Troubleshooting an Apparent Process Hang



 

In this scenario, a user's goal is to create a file that takes data, automatically compresses it, and sends it to a new file. To perform this task, the user creates a named pipe and issues gzip, redirecting input from the pipe to a new file. The odd part is that the gzip process seems to hang, and the user cannot find the gzip process when searching ps -ef.
So you devise an action plan: Re-create the event and trace the process involved.

1.
Create a named pipe.
$ mknod /tmp/named_pipe p
$ ll /tmp/named_pipe
prw-r--r--    1 user2    user2         0 Oct  9 16:53
/tmp/named_pipe |
2.
Acquire the current process ID.
$ echo $$ # note that the current PID = the shell
5032
3.
From the same shell window, start the gzip process on the named pipe.
$ gzip < /tmp/named_pipe > /tmp/pipe.out.gz
4.
Find the process with a parent of 5032.
$ ps -emo pid,ppid,state,comm,time,pri,size,wchan | grep 5032
5236  5032 S bash             00:00:00  30 1040 pipe_wait

Notice that the command name is bash, and it is in the sleep state, sleeping on wait channel pipe_wait.
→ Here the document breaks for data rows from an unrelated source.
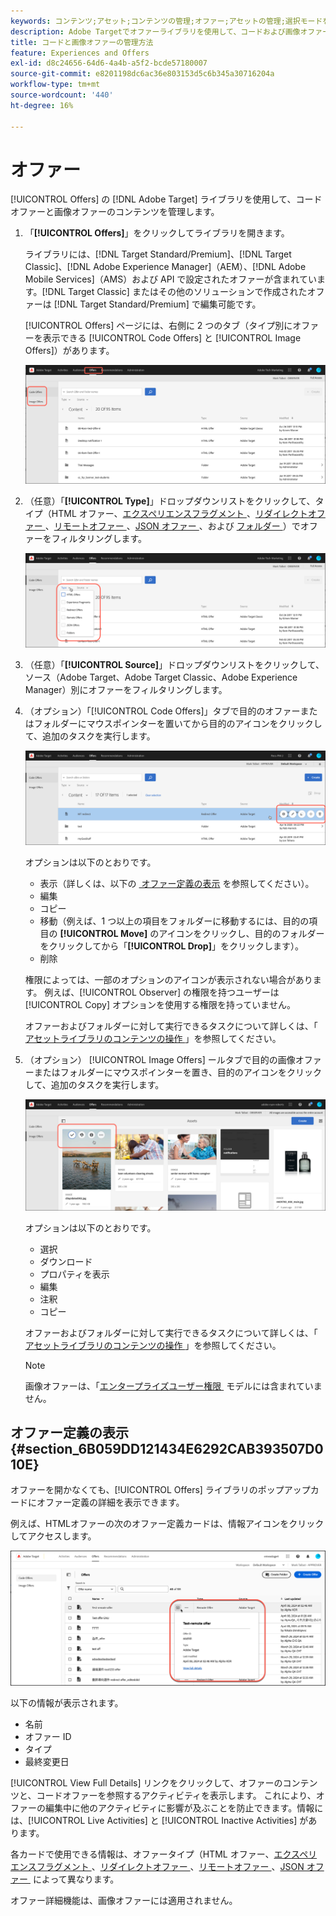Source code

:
 ```yaml
---
keywords: コンテンツ;アセット;コンテンツの管理;オファー;アセットの管理;選択モードを入力;選択モード
description: Adobe Targetでオファーライブラリを使用して、コードおよび画像オファーを管理する方法を説明します。
title: コードと画像オファーの管理方法
feature: Experiences and Offers
exl-id: d8c24656-64d6-4a4b-a5f2-bcde57180007
source-git-commit: e8201198dc6ac36e803153d5c6b345a30716204a
workflow-type: tm+mt
source-wordcount: '440'
ht-degree: 16%

---
```


# オファー

[!UICONTROL Offers] の [!DNL Adobe Target] ライブラリを使用して、コードオファーと画像オファーのコンテンツを管理します。

1. 「**[!UICONTROL Offers]**」をクリックしてライブラリを開きます。

   ライブラリには、[!DNL Target Standard/Premium]、[!DNL Target Classic]、[!DNL Adobe Experience Manager]（AEM）、[!DNL Adobe Mobile Services]（AMS）および API で設定されたオファーが含まれています。[!DNL Target Classic] またはその他のソリューションで作成されたオファーは [!DNL Target Standard/Premium] で編集可能です。

   [!UICONTROL Offers] ページには、右側に 2 つのタブ（タイプ別にオファーを表示できる [!UICONTROL Code Offers] と [!UICONTROL Image Offers]）があります。

   ![&#x200B; 「コードオファー」タブと「画像オファー」タブを表示するオファーページ &#x200B;](/help/main/c-experiences/c-manage-content/assets/offers-page.png)

1. （任意）「**[!UICONTROL Type]**」ドロップダウンリストをクリックして、タイプ（HTML オファー、[&#x200B; エクスペリエンスフラグメント &#x200B;](/help/main/c-experiences/c-manage-content/aem-experience-fragments.md)、[&#x200B; リダイレクトオファー &#x200B;](/help/main/c-experiences/c-manage-content/offer-redirect.md)、[&#x200B; リモートオファー &#x200B;](/help/main/c-experiences/c-manage-content/about-remote-offers.md)、[JSON オファー &#x200B;](/help/main/c-experiences/c-manage-content/create-json-offer.md)、および [&#x200B; フォルダー &#x200B;](/help/main/c-experiences/c-manage-content/create-content-folder.md)）でオファーをフィルタリングします。

   ![offers_filter 画像 &#x200B;](assets/offers_filter.png)

1. （任意）「**[!UICONTROL Source]**」ドロップダウンリストをクリックして、ソース（Adobe Target、Adobe Target Classic、Adobe Experience Manager）別にオファーをフィルタリングします。

1. （オプション）「[!UICONTROL Code Offers]」タブで目的のオファーまたはフォルダーにマウスポインターを置いてから目的のアイコンをクリックして、追加のタスクを実行します。

   ![&#x200B; コードオファーオプション &#x200B;](assets/offer-picker-large.png)

   オプションは以下のとおりです。

   * 表示（詳しくは、以下の [&#x200B; オファー定義の表示 &#x200B;](#section_6B059DD121434E6292CAB393507D010E) を参照してください）。
   * 編集
   * コピー
   * 移動（例えば、1 つ以上の項目をフォルダーに移動するには、目的の項目の **[!UICONTROL Move]** のアイコンをクリックし、目的のフォルダーをクリックしてから「**[!UICONTROL Drop]**」をクリックします）。
   * 削除

   権限によっては、一部のオプションのアイコンが表示されない場合があります。 例えば、[!UICONTROL Observer] の権限を持つユーザーは [!UICONTROL Copy] オプションを使用する権限を持っていません。

   オファーおよびフォルダーに対して実行できるタスクについて詳しくは、「[&#x200B; アセットライブラリのコンテンツの操作 &#x200B;](/help/main/c-experiences/c-manage-content/assets-working.md)」を参照してください。

1. （オプション） [!UICONTROL Image Offers] ールタブで目的の画像オファーまたはフォルダーにマウスポインターを置き、目的のアイコンをクリックして、追加のタスクを実行します。

   ![&#x200B; 画像オファーオプション &#x200B;](/help/main/c-experiences/c-manage-content/assets/image-offers-icons.png)

   オプションは以下のとおりです。

   * 選択
   * ダウンロード
   * プロパティを表示
   * 編集
   * 注釈
   * コピー

   オファーおよびフォルダーに対して実行できるタスクについて詳しくは、「[&#x200B; アセットライブラリのコンテンツの操作 &#x200B;](/help/main/c-experiences/c-manage-content/assets-working.md)」を参照してください。

   >[!NOTE]
   >
   >画像オファーは、「[&#x200B; エンタープライズユーザー権限 &#x200B;](/help/main/administrating-target/c-user-management/property-channel/property-channel.md) モデルには含まれていません。


## オファー定義の表示 {#section_6B059DD121434E6292CAB393507D010E}

オファーを開かなくても、[!UICONTROL Offers] ライブラリのポップアップカードにオファー定義の詳細を表示できます。

例えば、HTMLオファーの次のオファー定義カードは、情報アイコンをクリックしてアクセスします。

![offer-card-html 画像 &#x200B;](assets/offer-card-html-new.png)

以下の情報が表示されます。

* 名前
* オファー ID
* タイプ
* 最終変更日

[!UICONTROL View Full Details] リンクをクリックして、オファーのコンテンツと、コードオファーを参照するアクティビティを表示します。 これにより、オファーの編集中に他のアクティビティに影響が及ぶことを防止できます。情報には、[!UICONTROL Live Activities] と [!UICONTROL Inactive Activities] があります。

各カードで使用できる情報は、オファータイプ（HTML オファー、[&#x200B; エクスペリエンスフラグメント &#x200B;](/help/main/c-experiences/c-manage-content/aem-experience-fragments.md)、[&#x200B; リダイレクトオファー &#x200B;](/help/main/c-experiences/c-manage-content/offer-redirect.md)、[&#x200B; リモートオファー &#x200B;](/help/main/c-experiences/c-manage-content/about-remote-offers.md)、[JSON オファー &#x200B;](/help/main/c-experiences/c-manage-content/create-json-offer.md) によって異なります。

オファー詳細機能は、画像オファーには適用されません。

<!--

## Training video: The Content Repository ![Overview badge](/help/main/assets/overview.png)

This video includes information about managing offers.

* Connection between the [Experience Cloud Asset Library](https://experienceleague.adobe.com/docs/core-services/interface/assets/creative-cloud.html?lang=ja) and the Target Content Library 
* Custom HTML Offers 
* Custom HTML Offer in the [!UICONTROL Visual Experience Composer]

>[!VIDEO](https://video.tv.adobe.com/v/17387)

-->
Yet gzip was the command executed.
5.
In another shell window, start a trace on the parent before executing the gzip command.
$ strace -o /tmp/pipe.strace -f -F -r -T -v -p 5032
Process 5032 attached - interrupt to quit ........Parent shell \
process
Process 5236 attached ....................................The gzip \
process being forked
Process 5032 suspended

As mentioned earlier, fork() essentially creates a process structure by copying the parent. Until execve() executes the binary, the new executable is not loaded into memory, so ps -ef | grep gzip does not show the process. In this case, the gzip process waits for something to be sent to the pipe before executing gzip.


6.
A review of the trace explains why the ps -ef | grep gzip command does not show the process.
PID        Time               call()
...
5032       0.000079 fork()   = 5236 <0.000252>.........."GZIP was
executed at command line"
5032       0.000678 setpgid(5236, 5236) = 0 <0.000008>
5032       0.000130 rt_sigprocmask(SIG_SETMASK, [RTMIN], NULL, 8)
= 0 <0.000007>
...
5032       0.000074 waitpid(-1, <unfinished ...>..........."man
waitpid: -1 means wait on child"
5236       0.000322 --- SIGSTOP (Stopped (signal)) @ 0 (0) ---
5236       0.000078 getpid() = 5236 <0.000006>
5236       0.000050 rt_sigprocmask(SIG_SETMASK, [RTMIN], NULL, 8)
= 0 <0.000007>
5236       0.000067 rt_sigaction(SIGTSTP, {SIG_DFL}, {SIG_IGN},
8) = 0 <0.000009>
5236       0.000060 rt_sigaction(SIGTTIN, {SIG_DFL}, {SIG_IGN},
8) = 0 <0.000007>
5236       0.000057 rt_sigaction(SIGTTOU, {SIG_DFL}, {SIG_IGN},
8) = 0 <0.000007>
5236       0.000055 setpgid(5236, 5236) = 0 <0.000008>
5236       0.000044 rt_sigprocmask(SIG_BLOCK, [CHLD TSTP TTIN
TTOU], [RTMIN], 8) = 0 <0.000007>
5236       0.000071 ioctl(255, TIOCSPGRP, [5236]) = 0 <0.000058>
5236       0.000102 rt_sigprocmask(SIG_SETMASK, [RTMIN], NULL, 8)
= 0 <0.000007>
5236       0.000060 rt_sigaction(SIGINT, {SIG_DFL}, {0x8087030,
[], SA_RESTORER, 0x4005aca8}, 8) = 0 <0.000007>
5236       0.000075 rt_sigaction(SIGQUIT, {SIG_DFL}, {SIG_IGN},
8) = 0 <0.000007>
5236       0.000057 rt_sigaction(SIGTERM, {SIG_DFL}, {SIG_IGN},
8) = 0 <0.000007>
5236       0.000058 rt_sigaction(SIGCHLD, {SIG_DFL}, {0x80776a0,
[], SA_RESTORER, 0x4005aca8}, 8) = 0 <0.000007>
5236       0.000262 open("/tmp/named_pipe", O_RDONLY|O_LARGEFILE)
= 3 <141.798572>
5236     141.798719 dup2(3, 0) = 0 <0.000008>
5236       0.000051 close(3) = 0 <0.000008>
5236       0.000167 open("/tmp/pipe.out.gz",
O_WRONLY|O_CREAT|O_TRUNC|O_LARGEFILE, 0666) = 3 <0.000329>
5236       0.000394 dup2(3, 1) = 1 <0.000007>
5236       0.000042 close(3) = 0 <0.000008>
5236       0.000127 execve("/usr//bin/gzip", ["gzip"]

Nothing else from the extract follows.